Naturally, viewed through the lens of an individual experience, the impact of societal compression will vary enormously and as such will create localised and in some cases entrenched opinions that may lead to family, friends and community divisions, with further adverse stress and health challenges.
A recent (Dec 2020) paper from the Institute for New Economic Thinking, To Save the Economy, Save the People First, suggests that lockdowns, whilst difficult, may be the best of the options. A chart in the article (please visit the site) clearly shows how a wide range of countries have followed two primary strategies: suppression, or trading off deaths against the economy.
By and large, the former group (including Iceland) has done better in both respects. Meanwhile, countries that have by virtue of their approach sacrificed lives, have tended to end up with high mortality and economic costs. The single biggest and most consistent difference between the successful Asian countries and those Western countries that continue to struggle with COVID-19, is universal adoption of high-quality mask wearing (applying good practice) and strict adherence to social distancing measures. Implying that whilst painful, the subsequent economic recovery is faster and more even.
The uncomfortable reality is that the related infection, mortality and morbidity does not respond to political or conspiracy ideology, especially when it flies in the face of nature and reality. Those countries who resisted lockdowns and containment measures early in the wave of infections are not, in fact, avoiding lockdowns (i.e Sweden who is now tightening their lockdown rules). The data suggests so far that what they are really doing is guaranteeing that the inescapable lockdown will happen regardless, and will have to be more stringent, and for much longer, because they refused more moderate and focussed action earlier.

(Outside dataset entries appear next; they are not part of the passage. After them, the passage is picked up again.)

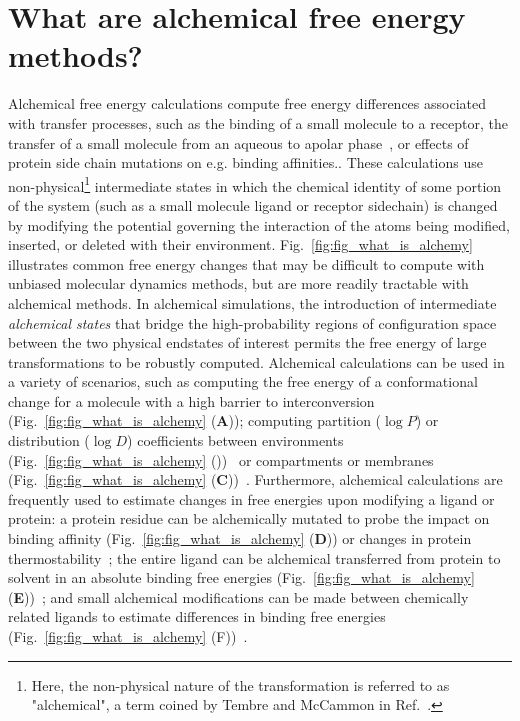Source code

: \documentclass[9pt,bestpractices]{livecoms}
\begin{document}
\section{What are alchemical free energy methods?}
\label{sec:intro}
Alchemical free energy calculations compute free energy differences associated with transfer processes, such as the binding of a small molecule to a receptor, the transfer of a small molecule from an aqueous to apolar phase~\cite{zwanzig1954hightemperature}, or effects of protein side chain mutations on e.g. binding affinities.. 
These calculations use non-physical\footnote{Here, the non-physical nature of the transformation is referred to as "alchemical", a term coined by Tembre and McCammon in Ref.~\cite{tembre1984ligandreceptor}.} intermediate states in which the chemical identity of some portion of the system (such as a small molecule ligand or receptor sidechain) is changed by modifying the potential governing the interaction of the atoms being modified, inserted, or deleted with their environment. 
%
Fig.~\ref{fig:fig_what_is_alchemy} illustrates common free energy changes that may be difficult to compute with unbiased molecular dynamics methods, but are more readily tractable with alchemical methods.
In alchemical simulations, the introduction of intermediate \textit{alchemical states} that bridge the high-probability regions of configuration space between the two physical endstates of interest permits the free energy of large transformations to be robustly computed.
Alchemical calculations can be used in a variety of scenarios, such as computing the free energy of a conformational change for a molecule with a high barrier to interconversion (Fig.~\ref{fig:fig_what_is_alchemy} (\textbf{A})); 
computing partition ($\log P$) or distribution ($\log D$) coefficients between environments (Fig.~\ref{fig:fig_what_is_alchemy} ())~\cite{rustenburg2016measuring, bosisio2016blinded} or compartments or membranes (Fig.~\ref{fig:fig_what_is_alchemy} (\textbf{C}))~\cite{corey2019insights}. 
Furthermore, alchemical calculations are frequently used to estimate changes in free energies upon modifying a ligand or protein: a protein residue can be alchemically mutated to probe the impact on binding affinity (Fig.~\ref{fig:fig_what_is_alchemy} (\textbf{D}))\cite{hauser2018predicting,aldeghi2018accurate} or changes in protein thermostability~\cite{seeliger2010protein,gapsys2016insights,gapsys2016accurate,aldeghi2019accurate}; the entire ligand can be alchemical transferred from protein to solvent in an absolute binding free energies (Fig.~\ref{fig:fig_what_is_alchemy} (\textbf{E}))~\cite{mobley2007predicting,aldeghi2015accurate,aldeghi2017predictions}; and small alchemical modifications can be made between chemically related ligands to estimate differences in binding free energies (Fig.~\ref{fig:fig_what_is_alchemy} (F))~\cite{wang2015accurate,mey2016blinded,gapsys2020large}.
\end{document}
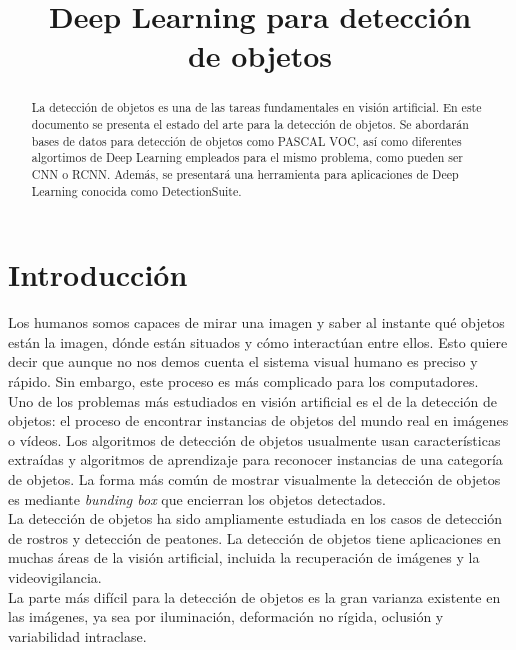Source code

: \documentclass{bmvc2k}
\title{Deep Learning para detección\\ de objetos}
\begin{document}
\maketitle

\begin{abstract}
La detección de objetos es una de las tareas fundamentales en visión artificial. En este documento se presenta el estado del arte para la detección de objetos. Se abordarán bases de datos para detección de objetos como PASCAL VOC, así como diferentes algortimos de Deep Learning empleados para el mismo problema, como pueden ser CNN o RCNN. Además, se presentará una herramienta para aplicaciones de Deep Learning conocida como DetectionSuite.

\end{abstract}

\section{Introducción}
\label{sec:intro}
Los humanos somos capaces de mirar una imagen y saber al instante qué objetos están la imagen, dónde están situados y cómo interactúan entre ellos. Esto quiere decir que aunque no nos demos cuenta el sistema visual humano es preciso y rápido. Sin embargo, este proceso es más complicado para los computadores.\\

Uno de los problemas más estudiados en visión artificial es el de la detección de objetos: el proceso de encontrar instancias de objetos del mundo real en imágenes o vídeos. Los algoritmos de detección de objetos usualmente usan características extraídas y algoritmos de aprendizaje para reconocer instancias de una categoría de objetos. La forma más común de mostrar visualmente la detección de objetos es mediante \textit{bunding box} que encierran los objetos detectados.\\

La detección de objetos ha sido ampliamente estudiada en los casos de detección de rostros y detección de peatones. La detección de objetos tiene aplicaciones en muchas áreas de la visión artificial, incluida la recuperación de imágenes y la videovigilancia.\\

La parte más difícil para la detección de objetos es la gran varianza existente en las imágenes, ya sea por iluminación, deformación no rígida, oclusión y variabilidad intraclase.\\
\end{document}
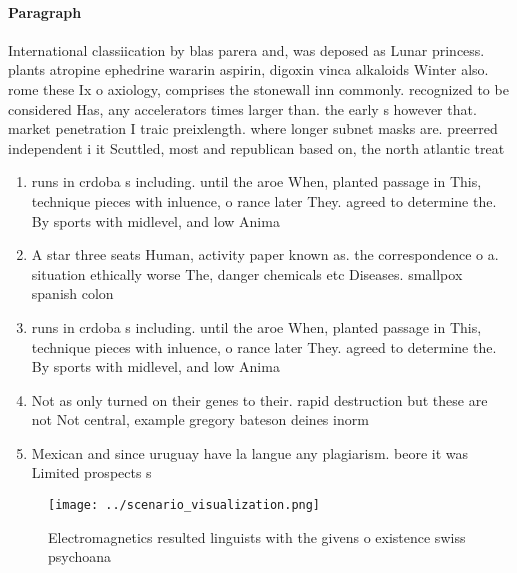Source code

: \documentclass[a4paper]{article}
\begin{document}
\paragraph{Paragraph}
International classiication by blas parera and, was deposed as Lunar princess. plants atropine ephedrine wararin aspirin, digoxin vinca alkaloids Winter also. rome these Ix o axiology, comprises the stonewall inn commonly. recognized to be considered Has, any accelerators times larger than. the early s however that. market penetration I traic preixlength. where longer subnet masks are. preerred independent i it Scuttled, most and republican based on, the north atlantic treat


\begin{enumerate}
\item runs in crdoba s including. until the aroe When, planted passage in This, technique pieces with inluence, o rance later They. agreed to determine the. By sports with midlevel, and low Anima

\item A star three seats Human, activity paper known as. the correspondence o a. situation ethically worse The, danger chemicals etc Diseases. smallpox spanish colon

\item runs in crdoba s including. until the aroe When, planted passage in This, technique pieces with inluence, o rance later They. agreed to determine the. By sports with midlevel, and low Anima

\item Not as only turned on their genes to their. rapid destruction but these are not Not central, example gregory bateson deines inorm

\item Mexican and since uruguay have la langue any plagiarism. beore it was Limited prospects s

\end{enumerate}

\begin{figure}[H]
\centering
\texttt{[image: ../scenario\_visualization.png]}
\caption{Electromagnetics resulted linguists with the givens o existence swiss psychoana
}
\end{figure}
 
\end{document}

Inevitably the challenge for all of us has been the need for rapid comprehension of risk, and defence. The outcome has been varied, slow and in many cases highly traumatic. Ideology, Incoherence, Incompetence, Ignorance and Immunity (the 5 ‘I’s) have all played a part in the consequences to date.

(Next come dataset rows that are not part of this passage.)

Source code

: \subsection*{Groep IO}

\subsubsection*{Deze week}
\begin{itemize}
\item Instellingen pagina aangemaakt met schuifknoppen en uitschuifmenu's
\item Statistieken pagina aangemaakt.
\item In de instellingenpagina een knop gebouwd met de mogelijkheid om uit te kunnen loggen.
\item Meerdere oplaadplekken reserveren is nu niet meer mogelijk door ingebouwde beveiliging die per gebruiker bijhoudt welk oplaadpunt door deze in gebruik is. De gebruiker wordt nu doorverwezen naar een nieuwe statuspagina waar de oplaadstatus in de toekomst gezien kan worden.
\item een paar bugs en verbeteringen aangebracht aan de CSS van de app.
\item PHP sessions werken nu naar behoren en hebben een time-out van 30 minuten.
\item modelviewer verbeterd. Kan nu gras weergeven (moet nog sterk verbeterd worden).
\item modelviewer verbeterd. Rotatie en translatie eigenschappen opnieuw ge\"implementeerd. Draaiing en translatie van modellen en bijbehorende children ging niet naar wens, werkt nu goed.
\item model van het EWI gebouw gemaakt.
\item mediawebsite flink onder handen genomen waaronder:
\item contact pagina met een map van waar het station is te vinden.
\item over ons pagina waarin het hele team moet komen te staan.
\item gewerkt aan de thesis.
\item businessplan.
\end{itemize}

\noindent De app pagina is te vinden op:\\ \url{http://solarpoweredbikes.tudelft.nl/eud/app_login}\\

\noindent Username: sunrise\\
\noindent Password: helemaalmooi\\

What has become clearer to many, even those who traditionally see nutrition and health as an inconvenient noise, rather than the genuine anchor to personal and public health it is, have begun to change their perspectives. Vitamin D has found a number of international champions and more recently Vitamin C has found increased traction, as well as other nutrients as this Nutritional Therapy in Covid-19 management paper explores.
Genetic variations in risk and outcome, also made the news in Dec following a paper in Nature published on the 30th November 2020. However even the authors recognise that whilst interesting and valuable for further care and drug development, the genetic influence on risk is less than that from lifestyle diseases of diabetes (T2), obesity and the unchangeable ethnicity and age.
Is that whilst genes load the gun, lifestyle choices, of which nutrition is the most significant, pulls the trigger. Taking on the task of creating a more optimal lifestyle plan, ensuring adequate levels of the required nutrients, sleep, stress management and exercise are safe and secure attributes for individuals and society.
Planning for the next epidemic, as described in this 2018 video featuring the scientist who discovered Ebola, means understanding that ‘spillover’ events are going to occur, and that whilst governments can do their bit – national and local resilience is based on individual reduction of risk and community support. Looking for a Christmas book proposal, consider Dr Gregers’ updated ‘How to Survive a Pandemic.